A Brief History of the Hamburg Fire Department

A Brief History of the Hamburg Fire Department

After WWII, the small towns of southeast Michigan began to grow as people wanted to escape the big cities and seek a more pleasant atmosphere. These small towns depended on their larger neighbors for many services, including fire protection.

A tragic fire in 1945 triggered the creation of the Hamburg Volunteer Fire Department. Hamburg Hall caught fire and John Moore, who maintained the facility, lost his life. Realizing that Hamburg could not rely on fire departments from other communities to get there on time, Earl Fischer called a meeting of concerned residents on July 26, 1946, to establish a local fire department.

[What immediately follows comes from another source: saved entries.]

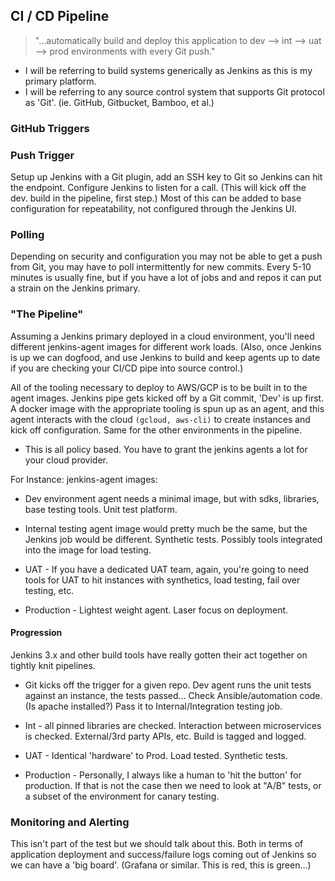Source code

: ## CI / CD Pipeline
> "...automatically build and deploy this application to dev --> int --> uat --> prod environments with every Git push."

* I will be referring to build systems generically as Jenkins as this is my primary platform.
* I will be referring to any source control system that supports Git protocol as 'Git'. (ie. GitHub, Gitbucket, Bamboo, et al.)

### GitHub Triggers

### Push Trigger
Setup up Jenkins with a Git plugin, add an SSH key to Git so Jenkins can hit the endpoint. Configure Jenkins to listen for a call. (This will kick off the dev. build in the pipeline, first step.) Most of this can be added to base configuration for repeatability, not configured through the Jenkins UI.

### Polling
Depending on security and configuration you may not be able to get a push from Git, you may have to poll intermittently for new commits. Every 5-10 minutes is usually fine, but if you have a lot of jobs and and repos it can put a strain on the Jenkins primary.


### "The Pipeline"
Assuming a Jenkins primary deployed in a cloud environment, you'll need different jenkins-agent images for different work loads. (Also, once Jenkins is up we can dogfood, and use Jenkins to build and keep agents up to date if you are checking your CI/CD pipe into source control.)

All of the tooling necessary to deploy to AWS/GCP is to be built in to the agent images. Jenkins pipe gets kicked off by a Git commit, 'Dev' is up first. A docker image with the appropriate tooling is spun up as an agent, and this agent interacts with the cloud ```(gcloud, aws-cli)``` to create instances and kick off configuration. Same for the other environments in the pipeline.
  * This is all policy based. You have to grant the jenkins agents a lot for your cloud provider.

For Instance: jenkins-agent images:
* Dev environment agent needs a minimal image, but with sdks, libraries, base testing tools. Unit test platform.

* Internal testing agent image would pretty much be the same, but the Jenkins job would be different. Synthetic tests. Possibly tools integrated into the image for load testing.

* UAT - If you have a dedicated UAT team, again, you're going to need tools for UAT to hit instances with synthetics, load testing, fail over testing, etc.

* Production - Lightest weight agent. Laser focus on deployment.

#### Progression
Jenkins 3.x and other build tools have really gotten their act together on tightly knit pipelines.

* Git kicks off the trigger for a given repo. Dev agent runs the unit tests against an instance, the tests passed... Check Ansible/automation code. (Is apache installed?) Pass it to Internal/Integration testing job.

* Int - all pinned libraries are checked. Interaction between microservices is checked. External/3rd party APIs, etc. Build is tagged and logged.

* UAT - Identical 'hardware' to Prod. Load tested. Synthetic tests.

* Production - Personally, I always like a human to 'hit the button' for production. If that is not the case then we need to look at "A/B" tests, or a subset of the environment for canary testing.

### Monitoring and Alerting
This isn't part of the test but we should talk about this. Both in terms of application deployment and success/failure logs coming out of Jenkins so we can have a 'big board'. (Grafana or similar. This is red, this is green...)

Manly Bennett was elected the first fire chief and there would be a roster of 30 volunteers with an active wait list of others. The department was incorporated independently from the township government to save money and no one would receive pay for their service. Basic equipment was acquired by donations and fundraisers. The Hamburg Fire Department acquired two high-volume pumps. One pump was installed in a pump shed on the Mill Pond in town and the other was mounted on a trailer. Each volunteer fireman was required to have a trailer hitch on his vehicle. Whoever arrived first at the firehall would hitch up the pump and head for the fire. Since they could not carry water, they had to rely on local sources for water, such as lakes, ponds, water troughs, etc.

By 1948, It became apparent that the trailer mounted pump was no longer adequate and the garage in back of the hardware store would not be able to house newer and larger equipment. The firemen went to the township board and requested a plot of land on stone street. They received the land and enough money to build the first real firehall, Station 1 which still stands today. William Shaffer, a local merchant, put up the money, approximately $3500, for the purchase of a firetruck. The department bought a 1941 Ford truck which had been used at Willow Run Airport during WWII.

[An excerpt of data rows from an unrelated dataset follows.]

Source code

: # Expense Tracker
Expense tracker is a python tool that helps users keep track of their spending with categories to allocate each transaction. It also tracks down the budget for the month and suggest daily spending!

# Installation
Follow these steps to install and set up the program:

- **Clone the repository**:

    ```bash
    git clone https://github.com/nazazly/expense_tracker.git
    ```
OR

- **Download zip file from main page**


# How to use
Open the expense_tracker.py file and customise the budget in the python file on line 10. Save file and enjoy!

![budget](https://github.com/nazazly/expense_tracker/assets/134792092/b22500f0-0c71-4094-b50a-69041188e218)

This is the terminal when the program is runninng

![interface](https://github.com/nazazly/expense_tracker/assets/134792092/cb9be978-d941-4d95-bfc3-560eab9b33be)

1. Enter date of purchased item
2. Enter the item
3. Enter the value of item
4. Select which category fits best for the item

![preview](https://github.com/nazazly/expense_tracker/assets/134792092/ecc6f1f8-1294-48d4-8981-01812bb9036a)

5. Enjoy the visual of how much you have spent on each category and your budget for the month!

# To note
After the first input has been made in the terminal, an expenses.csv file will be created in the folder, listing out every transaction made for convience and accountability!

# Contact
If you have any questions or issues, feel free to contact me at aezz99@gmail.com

As the township grew and acquired more and better equipment, more space was needed. The former Gulf gas station, a century old building in the village, was generously donated by Charles Gallup of the Gallup Silkworth Company. Renovation was begun in 1979; and, thanks to historically minded men, the basic architecture was maintained. It was called Station 1A. This building still stands today, although it is a private residence.

Womens Unit – 1975

Hamburg Volunteer Fire Department opened its ranks to women earlier than most other departments. Firemen’s wives had participated in auxiliary work since the beginning of the department. But circumstances in 1973 allowed women to take an active roll in firefighting. In the spring of 1973, Skip Richter answered a call, one to realize he was the only volunteer available. He radioed his wife, Tiny, who rushed to the station to bring another truck to him. Fortunately, a couple of male volunteers met her there and took over. Tiny realized, that with more men working out of the area, this situation could easily reoccur. She was the fire chief’s daughter and determined the women could do it. She spoke with her mother, Velma about forming a group of firemen’s wives to be on call. Thus was born in May 1973, the Women’s Unit 10-W. Twenty-four women volunteered and began a year-long intensive training in First Aid and Basic Firemanship. They were called out many times to aid in the fighting of fires and other emergencies.

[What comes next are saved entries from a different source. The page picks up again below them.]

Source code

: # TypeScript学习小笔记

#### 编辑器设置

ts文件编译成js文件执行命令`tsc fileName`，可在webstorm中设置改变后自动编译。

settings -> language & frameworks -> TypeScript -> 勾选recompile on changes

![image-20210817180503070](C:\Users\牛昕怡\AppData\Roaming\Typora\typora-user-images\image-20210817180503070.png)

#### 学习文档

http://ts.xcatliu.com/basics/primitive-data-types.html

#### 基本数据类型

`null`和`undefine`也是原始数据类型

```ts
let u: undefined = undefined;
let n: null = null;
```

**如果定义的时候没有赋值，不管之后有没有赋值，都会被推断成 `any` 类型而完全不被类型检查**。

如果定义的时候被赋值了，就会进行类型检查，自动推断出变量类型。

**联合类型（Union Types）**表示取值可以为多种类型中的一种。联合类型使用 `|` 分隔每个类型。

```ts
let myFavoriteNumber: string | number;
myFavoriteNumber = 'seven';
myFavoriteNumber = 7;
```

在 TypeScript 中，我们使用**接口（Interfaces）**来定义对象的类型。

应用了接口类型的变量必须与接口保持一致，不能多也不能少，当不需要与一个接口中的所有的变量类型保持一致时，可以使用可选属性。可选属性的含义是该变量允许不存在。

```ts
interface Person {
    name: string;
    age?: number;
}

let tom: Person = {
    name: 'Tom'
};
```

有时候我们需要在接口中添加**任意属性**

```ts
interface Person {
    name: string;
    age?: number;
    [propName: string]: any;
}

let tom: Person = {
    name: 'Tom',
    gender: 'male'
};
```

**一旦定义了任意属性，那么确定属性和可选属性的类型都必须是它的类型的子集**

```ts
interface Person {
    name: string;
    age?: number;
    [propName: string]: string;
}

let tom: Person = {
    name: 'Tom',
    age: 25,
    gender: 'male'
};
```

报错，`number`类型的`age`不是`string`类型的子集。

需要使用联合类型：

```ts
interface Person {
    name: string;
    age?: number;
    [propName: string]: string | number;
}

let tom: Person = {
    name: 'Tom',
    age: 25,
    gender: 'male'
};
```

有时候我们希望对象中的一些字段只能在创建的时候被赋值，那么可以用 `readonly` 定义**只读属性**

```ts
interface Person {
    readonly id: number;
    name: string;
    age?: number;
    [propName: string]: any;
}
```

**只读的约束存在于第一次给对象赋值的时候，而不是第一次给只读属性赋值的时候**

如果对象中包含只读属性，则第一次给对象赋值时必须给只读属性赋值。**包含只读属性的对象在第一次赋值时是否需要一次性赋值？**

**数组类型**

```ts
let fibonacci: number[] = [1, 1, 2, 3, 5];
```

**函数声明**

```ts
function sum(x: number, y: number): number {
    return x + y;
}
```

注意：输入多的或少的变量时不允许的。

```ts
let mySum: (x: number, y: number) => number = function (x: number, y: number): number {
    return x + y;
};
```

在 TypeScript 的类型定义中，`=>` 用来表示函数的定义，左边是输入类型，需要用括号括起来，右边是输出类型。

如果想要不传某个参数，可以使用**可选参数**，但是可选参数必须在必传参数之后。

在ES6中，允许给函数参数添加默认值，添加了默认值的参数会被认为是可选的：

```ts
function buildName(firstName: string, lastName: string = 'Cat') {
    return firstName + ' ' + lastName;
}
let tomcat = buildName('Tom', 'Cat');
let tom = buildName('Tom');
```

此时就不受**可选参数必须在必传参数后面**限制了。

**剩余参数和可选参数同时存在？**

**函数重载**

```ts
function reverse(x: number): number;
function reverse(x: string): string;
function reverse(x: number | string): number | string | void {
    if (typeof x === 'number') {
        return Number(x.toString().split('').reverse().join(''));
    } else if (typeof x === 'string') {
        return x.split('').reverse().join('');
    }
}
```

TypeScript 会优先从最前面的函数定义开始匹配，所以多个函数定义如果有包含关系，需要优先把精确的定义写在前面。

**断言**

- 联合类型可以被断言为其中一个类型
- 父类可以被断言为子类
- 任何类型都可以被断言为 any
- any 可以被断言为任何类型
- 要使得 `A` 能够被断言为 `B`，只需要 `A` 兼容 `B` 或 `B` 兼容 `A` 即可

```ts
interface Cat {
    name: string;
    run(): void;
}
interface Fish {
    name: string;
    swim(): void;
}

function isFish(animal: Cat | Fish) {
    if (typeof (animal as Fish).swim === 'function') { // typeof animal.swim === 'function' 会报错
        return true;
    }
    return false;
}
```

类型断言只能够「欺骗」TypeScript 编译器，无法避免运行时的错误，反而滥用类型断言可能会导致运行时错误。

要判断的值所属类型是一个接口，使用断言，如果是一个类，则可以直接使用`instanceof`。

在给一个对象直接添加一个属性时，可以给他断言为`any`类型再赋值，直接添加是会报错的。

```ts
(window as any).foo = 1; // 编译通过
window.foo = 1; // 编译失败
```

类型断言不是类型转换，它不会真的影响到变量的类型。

Hamburg is still a volunteer fire department. However, it does now pay its volunteers on an on-call basis; and it does have several fulltime employees and 2 fire stations. Nick Miller is the current fire chief and comes from a long line of Millers in the Fire Department. His, dad George, was captain of the department in 1974. His Uncle, Jeff Miller, was assistant fire chief. His brother Matt, was a firefighter as was his aunt Mary Beth. If you want more information the Hamburg Fire Station on M-36 has some excellent displays.